Aynı dönemde döviz tevdiat hesaplarındaki artış ise 31.5 Milyar USD olmuştu. Dövize gelen bu talebi karşılayan bankalar bir yerlerden döviz almıştı almasına ama aynı dönemde yabancı girişi neredeyse sıfırdı. Yani piyasada bankalara döviz satan ama bu açık pozisyonunu kapatmak zorunda olmayan bir oyuncu olduğu görülüyordu.
Bu yeni oyuncunun Merkez Bankası olup olmadığını anlamak ise çok zor değil. Merkez Bankası USD satıyorsa karşılığında TL alıyordur. TL aldığı takdirde piyasada TL likiditesi azalır. Bunun önüne geçilmesi ve piyasanın doğru işlemesi için Merkez Bankası’nın piyasayı ekstra fonlaması gerekir. Kısaca Merkez Bankası döviz sattığı bankalara kısa vadeli borç vermek zorundadır. 2019 yılının ilk dokuz ayında Merkez Bankası, bankalara vermesi gereken borçtan daha fazla alacaklı hale gelmiştir. Merkez Bankası’nın 28 Milyar Dolar karşılığında 158 Milyar TL alacaklı olduğu görülüyor.
Satış Nasıl Yapıldı?
Aynı dönemde Merkez Bankasının döviz ihalelerinde bu tutara rastlamıyoruz. Peki bu dövizin satışı nasıl yapıldı? Merkez Bankasının şeffaflığına uymayan arka bahçe kısmı burada başlıyor. Merkez Bankası elindeki dövizleri kamu bankaları aracılığıyla satarken brüt rezervlerdeki düşüşü gizlemek için swap işlemlerine hız veriyor. Böylece bankaların elindeki dövizi borç olarak alıp karşılığında TL veriyor.

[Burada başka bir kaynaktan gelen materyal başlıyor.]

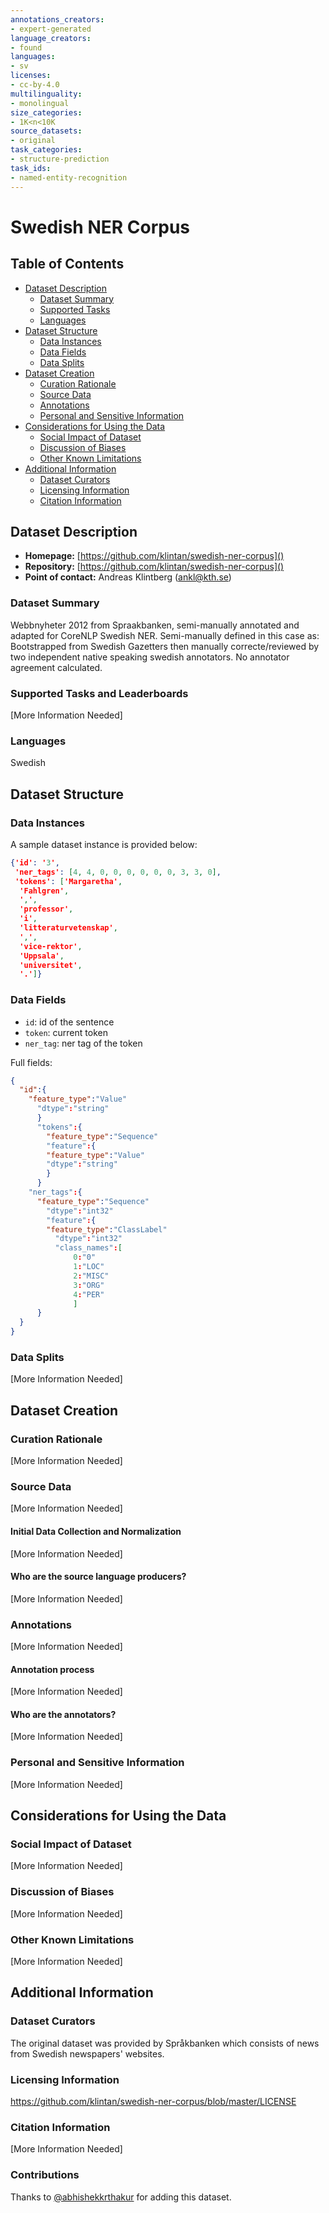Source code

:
 ```yaml
---
annotations_creators:
- expert-generated
language_creators:
- found
languages:
- sv
licenses:
- cc-by-4.0
multilinguality:
- monolingual
size_categories:
- 1K<n<10K
source_datasets:
- original
task_categories:
- structure-prediction
task_ids:
- named-entity-recognition
---
```


# Swedish NER Corpus

## Table of Contents
- [Dataset Description](#dataset-description)
  - [Dataset Summary](#dataset-summary)
  - [Supported Tasks](#supported-tasks-and-leaderboards)
  - [Languages](#languages)
- [Dataset Structure](#dataset-structure)
  - [Data Instances](#data-instances)
  - [Data Fields](#data-instances)
  - [Data Splits](#data-instances)
- [Dataset Creation](#dataset-creation)
  - [Curation Rationale](#curation-rationale)
  - [Source Data](#source-data)
  - [Annotations](#annotations)
  - [Personal and Sensitive Information](#personal-and-sensitive-information)
- [Considerations for Using the Data](#considerations-for-using-the-data)
  - [Social Impact of Dataset](#social-impact-of-dataset)
  - [Discussion of Biases](#discussion-of-biases)
  - [Other Known Limitations](#other-known-limitations)
- [Additional Information](#additional-information)
  - [Dataset Curators](#dataset-curators)
  - [Licensing Information](#licensing-information)
  - [Citation Information](#citation-information)

## Dataset Description

- **Homepage:** [https://github.com/klintan/swedish-ner-corpus]()
- **Repository:** [https://github.com/klintan/swedish-ner-corpus]()
- **Point of contact:** Andreas Klintberg (ankl@kth.se)

### Dataset Summary

Webbnyheter 2012 from Spraakbanken, semi-manually annotated and adapted for CoreNLP Swedish NER. Semi-manually defined in this case as: Bootstrapped from Swedish Gazetters then manually correcte/reviewed by two independent native speaking swedish annotators. No annotator agreement calculated.

### Supported Tasks and Leaderboards

[More Information Needed]

### Languages

Swedish

## Dataset Structure

### Data Instances

A sample dataset instance is provided below:

```json
{'id': '3',
 'ner_tags': [4, 4, 0, 0, 0, 0, 0, 0, 3, 3, 0],
 'tokens': ['Margaretha',
  'Fahlgren',
  ',',
  'professor',
  'i',
  'litteraturvetenskap',
  ',',
  'vice-rektor',
  'Uppsala',
  'universitet',
  '.']}
```



### Data Fields

- `id`: id of the sentence
- `token`: current token
- `ner_tag`: ner tag of the token

Full fields:

```json
{
  "id":{
    "feature_type":"Value"
      "dtype":"string"
      }
      "tokens":{
        "feature_type":"Sequence"
        "feature":{
        "feature_type":"Value"
        "dtype":"string"
        }
      }
    "ner_tags":{
      "feature_type":"Sequence"
        "dtype":"int32"
        "feature":{
        "feature_type":"ClassLabel"
          "dtype":"int32"
          "class_names":[
              0:"0"
              1:"LOC"
              2:"MISC"
              3:"ORG"
              4:"PER"
              ]
      }
  }
}
```

### Data Splits

[More Information Needed]

## Dataset Creation

### Curation Rationale

[More Information Needed]

### Source Data

[More Information Needed]

#### Initial Data Collection and Normalization

[More Information Needed]

#### Who are the source language producers?

[More Information Needed]

### Annotations

[More Information Needed]

#### Annotation process

[More Information Needed]

#### Who are the annotators?

[More Information Needed]

### Personal and Sensitive Information

[More Information Needed]

## Considerations for Using the Data

### Social Impact of Dataset

[More Information Needed]

### Discussion of Biases

[More Information Needed]

### Other Known Limitations

[More Information Needed]

## Additional Information

### Dataset Curators

The original dataset was provided by Språkbanken which consists of news from Swedish newspapers' websites.

### Licensing Information

https://github.com/klintan/swedish-ner-corpus/blob/master/LICENSE

### Citation Information

[More Information Needed]

### Contributions

Thanks to [@abhishekkrthakur](https://github.com/abhishekkrthakur) for adding this dataset.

Bu sayede satılan USD sanki kasaya geri dönmüş gibi gösterilirken, aldığı dövizi tekrar kamu bankaları aracılığıyla satıp bir döngüye girmiş oluyor.
Yukarıda gördüğünüz tabloda ise 128 Milyar USD’nin 33 Milyar USD’lik kısmının 2019 yılında 95 Milyar USD’lik kısmının ise 2020 yılında eksildiğini görüyoruz. 2019 yılında başlayan ve hükümetin iç siyasette başarı kazanmak uğruna piyasalara savaş açıp arka bahçeden yaptığı döviz satışlarının sonucunda 102 Milyar USD’lik rezerv berhava olmuş durumda. Kalan 25-26 Milyar USD ise reeskontlarla Merkez Bankası’na gelmesi gereken döviz miktarı olarak görülmekte.
Bunun dışında kamu bankalarının USD’nin yükseliş trendini kırmak için kendi kasalarındaki yaklaşık 12 milyar USD’lik satışı var. Tabi bu satışlar da görev zararı olarak hazineye fatura ediliyor. Yani kamunun sırtına binen 140 milyar USD’lik bir açık görüyoruz. İktidar, arka bahçeden yapılan oyunları saklamada başarılı olamadı. Fakat kendinden sonraki iktidar için arka bahçede kazılmış büyük bir çukur bıraktı.